Many IT professionals think of virtualization in terms of virtual machines (VM) and their associated hypervisors and operating-system implementations, but that only skims the surface. An increasingly broad set of virtualization technologies are redefining major elements of IT in organizations everywhere.
What is virtualization?
Examining the definition of virtualization in a broader context, we define virtualization as the art and science of making the function of an object or resource simulated or emulated in software identical to that of the corresponding physically realized object. In other words, we use an abstraction to make software look and behave like hardware, with corresponding benefits in flexibility, cost, scalability, reliability, and often overall capability and performance, and in a broad range of applications. Virtualization, then, makes "real" that which is not, applying the flexibility and convenience of software-based capabilities and services as a transparent substitute for the same realized in hardware.
Roots in mainframes
Virtual machines trace their roots back to a small number of mainframes from the 1960s, most notably the IBM 360/67, and became an established essential in the mainframe world during the 1970s. And with the introduction of Intel's 386 in 1985, VMs took up residence in the microprocessors at the heart of personal computers. Contemporary VMs, implemented in microprocessors with the requisite hardware support and with the aid of both hypervisors and OS-level implementations, are essential to the productivity of computation everywhere, most importantly capturing machine cycles that would otherwise be lost in today's highly-capable 3-plus GHz processors.
VMs also provide additional security, integrity, and convenience, and with very little computational overhead. Moreover, we can also extend the concept (and implementation) of VMs to include emulators for interpreters like the Java Virtual Machine, and even full simulators. Running Windows under MacOS? Simple. Commodore 64 code on your modern Windows PC? No problem.

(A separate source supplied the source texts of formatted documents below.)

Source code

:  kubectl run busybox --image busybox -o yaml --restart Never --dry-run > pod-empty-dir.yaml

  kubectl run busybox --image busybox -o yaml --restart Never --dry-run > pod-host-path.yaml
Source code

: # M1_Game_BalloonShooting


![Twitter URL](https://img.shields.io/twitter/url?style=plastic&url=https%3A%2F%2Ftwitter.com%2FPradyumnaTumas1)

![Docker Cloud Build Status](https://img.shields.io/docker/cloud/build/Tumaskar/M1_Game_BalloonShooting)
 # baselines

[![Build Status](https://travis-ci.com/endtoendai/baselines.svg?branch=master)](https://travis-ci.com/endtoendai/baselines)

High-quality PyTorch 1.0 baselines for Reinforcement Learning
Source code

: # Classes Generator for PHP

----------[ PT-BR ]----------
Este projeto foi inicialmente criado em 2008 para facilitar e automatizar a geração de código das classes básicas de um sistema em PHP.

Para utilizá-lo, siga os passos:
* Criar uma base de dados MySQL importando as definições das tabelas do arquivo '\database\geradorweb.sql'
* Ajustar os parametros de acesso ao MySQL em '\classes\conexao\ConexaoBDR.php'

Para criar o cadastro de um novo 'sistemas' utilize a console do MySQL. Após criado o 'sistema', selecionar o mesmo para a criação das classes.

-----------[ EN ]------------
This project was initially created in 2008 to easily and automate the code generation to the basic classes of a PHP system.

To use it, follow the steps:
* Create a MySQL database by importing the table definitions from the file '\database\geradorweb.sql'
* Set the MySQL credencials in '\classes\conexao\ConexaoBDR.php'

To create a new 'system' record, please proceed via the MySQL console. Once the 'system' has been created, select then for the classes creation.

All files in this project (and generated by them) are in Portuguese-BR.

What's most important here is that the software running within VMs have no knowledge of that fact – even a guest OS otherwise designed to run on bare metal thinks its "hardware" platform is exactly that. Herein lies the most important element of virtualization itself: an incarnation of the "black box" approach to the implementation of information systems that relies on the isolation enabled by APIs and protocols. Think of this in the same context as the famous Turing Test of machine intelligence – applications, which are, after all, the reason we implement IT infrastructure of any form in the first place – are none the wiser about exactly where they're running. And they don't need to be, enhancing flexibility, lowering costs and maximizing IT RoI in the bargain.
We can in fact trace the roots of virtualization to the era of timesharing, which also began to appear around the late 1960s. While mainframes certainly weren't portable, the rapidly increasing quality and availability of dial-up and leased telephone lines and advancing modem technology enabled a virtual presence of the mainframe in the form of a (typically dumb alphanumeric) terminal. Virtual machine, indeed: This model of computing led – via advances in both the technology and economics of microprocessors – directly to the personal computers of the 1980s, with local computation in addition to the dial-up communications that eventually evolved into the LAN and ultimately into today's transparent, continuous access to the Internet.
Also evolving rapidly in the 1960s was the concept of virtual memory, arguably just as important as virtual machines. The mainframe era featured remarkably expensive magnetic-core memory, and mainframes with more than even a single megabyte of memory were rare until well into the 1970s. Virtual memory is enabled by, as is the case with VMs, relatively small additions to a machine's hardware and instruction set to enable portions of storage, usually called segments and/or pages, to be written out to secondary storage, and for the memory addresses within these blocks to be dynamically translated as they are paged back in from disk. Voilà – a single real megabyte of core memory on an IBM 360/67, for example, could support the full 24-bit address space (16 MB) enabled in the machine's architecture – and, properly implemented, each virtual machine could in addition have its own full complement of virtual memory. As a consequence of these innovations, still hard at work today, hardware otherwise designed to run a single program or operating system could be shared among users even with simultaneous multiple operating systems and massive memory requirements beyond the real capacity provisioned. As with VMs, the benefits are numerous: user and application isolation, enhanced security and integrity, and, again, much improved RoI. Sounding familiar yet?